◆ **THE TASK**
Within this listing, how many lines include the word "sobre"? Only the number should be given.

◆ **SOURCE MATERIAL**
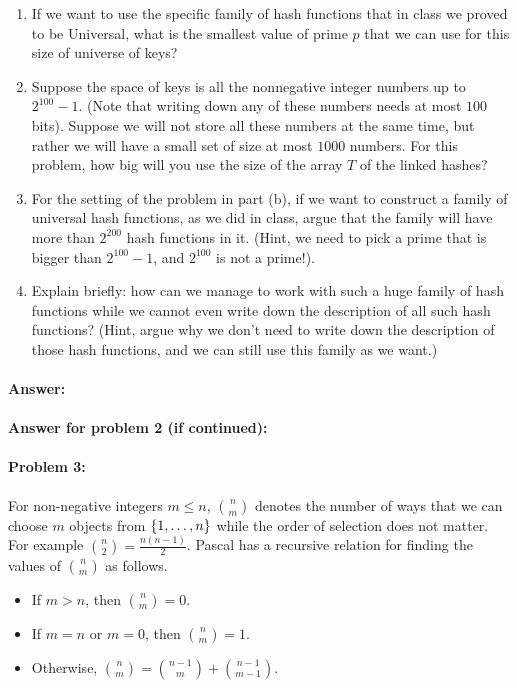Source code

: \documentclass{article}
\begin{document}
\begin{enumerate}[label=\alph*]
\item If we want to use the specific family of hash functions that in class we proved to be Universal, what is the smallest value of prime $p$ that we can use for this size of universe of keys?

\item Suppose the space of keys is all the nonnegative integer numbers up to $2^{100}-1$. (Note that writing down any of these numbers needs at most $100$ bits). Suppose we will not store all these numbers at the same time, but rather we will have a small set of size at most $1000$ numbers. For this problem, how big will you use the size of the array $T$ of the linked hashes?

\item For the setting of the problem in part (b), if we want to construct a family of universal hash functions, as we did in class, argue that the family will have more than $2^{200}$ hash functions in it. (Hint, we need to pick a prime that is bigger than $2^{100}-1$, and $2^{100}$ is not a prime!).

\item Explain briefly: how can we manage to work with such a huge family of hash functions while we cannot even write down the description of all such hash functions? (Hint, argue why we don't need to write down the description of those hash functions, and we can still use this family as we want.)
\end{enumerate}

\paragraph{Answer:}

\newpage
\paragraph{Answer for problem 2 (if continued):}


\newpage
\paragraph{Problem 3:} 
For non-negative integers $m\leq n$, ${n \choose m}$ denotes the number of ways that we can choose $m$ objects from $\{ 1,\dots,n \}$ while the order of selection does not matter. For example ${n \choose 2} = \frac{n (n-1)}{2}$.
Pascal has a recursive relation for finding the values of ${n \choose m}$ as follows.
\begin{itemize}
    \item If $m > n$, then ${n \choose m}=0$.
    \item If $m =n$ or $m=0$, then ${n \choose m}=1$.
    \item Otherwise, ${n \choose m} = {n-1 \choose m} + {n-1 \choose m-1}$.
\end{itemize}
\end{document}
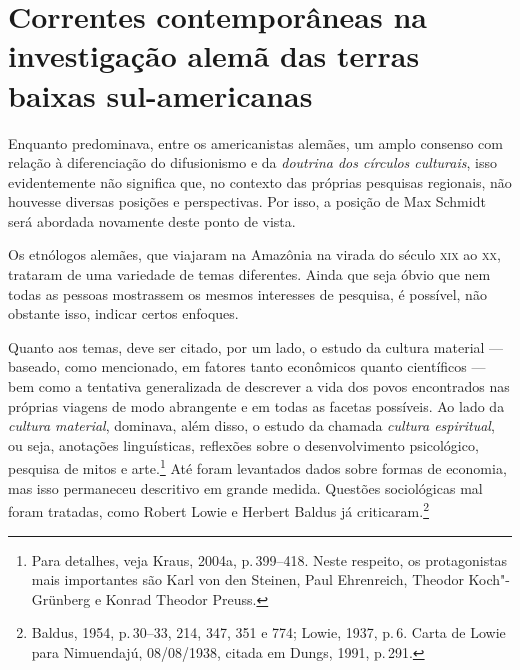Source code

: \section{Correntes contemporâneas na investigação alemã das terras baixas sul-americanas}

Enquanto predominava, entre os americanistas alemães, um amplo consenso
com relação à diferenciação do difusionismo e da \textit{doutrina dos círculos
culturais}, isso evidentemente não significa que, no contexto das
próprias pesquisas regionais, não houvesse diversas posições e
perspectivas. Por isso, a posição de Max Schmidt será abordada
novamente deste ponto de vista.

Os etnólogos alemães, que viajaram na Amazônia na virada do século \textsc{xix}
ao \textsc{xx}, trataram de uma variedade de temas diferentes. Ainda que seja
óbvio que nem todas as pessoas mostrassem os mesmos interesses de
pesquisa, é possível, não obstante isso, indicar certos enfoques.

Quanto aos temas, deve ser citado, por um lado, o estudo da cultura
material --- baseado, como mencionado, em fatores tanto econômicos quanto
científicos --- bem como a tentativa generalizada de descrever a vida dos
povos encontrados nas próprias viagens de modo abrangente e em todas as
facetas possíveis. Ao lado da \textit{cultura material}, dominava, além
disso, o estudo da chamada \textit{cultura espiritual}, ou seja, anotações linguísticas, reflexões sobre o
desenvolvimento psicológico, pesquisa de mitos e arte.\footnote{Para
  detalhes, veja Kraus, 2004a, p.\,399--418. Neste respeito, os
  protagonistas mais importantes são Karl von den Steinen, Paul
  Ehrenreich, Theodor Koch"-Grünberg e Konrad Theodor Preuss.} Até foram
levantados dados sobre formas de economia, mas isso permaneceu
descritivo em grande medida. Questões sociológicas mal foram tratadas,
como Robert Lowie e Herbert Baldus já criticaram.\footnote{Baldus, 1954,
  p.\,30--33, 214, 347, 351 e 774; Lowie, 1937, p.\,6. Carta de Lowie para
  Nimuendajú, 08/08/1938, citada em Dungs, 1991, p.\,291.}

◆ **EXERCISE RESULT**
2